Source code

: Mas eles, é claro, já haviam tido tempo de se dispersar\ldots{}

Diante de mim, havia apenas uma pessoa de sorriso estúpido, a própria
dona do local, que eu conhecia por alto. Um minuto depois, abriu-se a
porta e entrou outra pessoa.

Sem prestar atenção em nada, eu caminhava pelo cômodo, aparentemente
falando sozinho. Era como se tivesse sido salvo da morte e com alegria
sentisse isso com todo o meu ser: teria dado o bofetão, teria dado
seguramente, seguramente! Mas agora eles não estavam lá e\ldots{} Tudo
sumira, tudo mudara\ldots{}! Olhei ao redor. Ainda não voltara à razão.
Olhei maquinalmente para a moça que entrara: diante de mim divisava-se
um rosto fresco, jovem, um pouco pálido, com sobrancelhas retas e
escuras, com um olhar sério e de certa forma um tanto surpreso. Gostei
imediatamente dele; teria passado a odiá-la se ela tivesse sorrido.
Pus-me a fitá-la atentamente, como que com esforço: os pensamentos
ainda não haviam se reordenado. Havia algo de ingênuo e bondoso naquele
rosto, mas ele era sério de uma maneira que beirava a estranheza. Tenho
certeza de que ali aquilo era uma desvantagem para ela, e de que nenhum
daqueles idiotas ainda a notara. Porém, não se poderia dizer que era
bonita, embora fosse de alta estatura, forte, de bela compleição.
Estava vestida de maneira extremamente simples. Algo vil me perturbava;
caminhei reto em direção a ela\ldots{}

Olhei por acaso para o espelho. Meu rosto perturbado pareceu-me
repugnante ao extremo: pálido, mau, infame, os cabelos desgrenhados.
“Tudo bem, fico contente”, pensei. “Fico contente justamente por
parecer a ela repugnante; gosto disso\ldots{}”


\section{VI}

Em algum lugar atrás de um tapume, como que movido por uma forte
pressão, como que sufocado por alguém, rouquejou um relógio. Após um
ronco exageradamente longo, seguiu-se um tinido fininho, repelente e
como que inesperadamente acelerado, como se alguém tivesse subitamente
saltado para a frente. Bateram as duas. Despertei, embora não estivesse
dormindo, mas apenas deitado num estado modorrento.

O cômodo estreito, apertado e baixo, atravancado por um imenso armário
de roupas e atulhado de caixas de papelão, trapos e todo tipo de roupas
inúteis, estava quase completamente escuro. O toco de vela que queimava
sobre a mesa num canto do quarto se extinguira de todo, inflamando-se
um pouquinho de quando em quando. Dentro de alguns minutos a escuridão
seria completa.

* [PROBLEM STATEMENT] Provide the count of lines in the data above that include the word "sério", with no added text.

* [YOUR SOLUTION] 2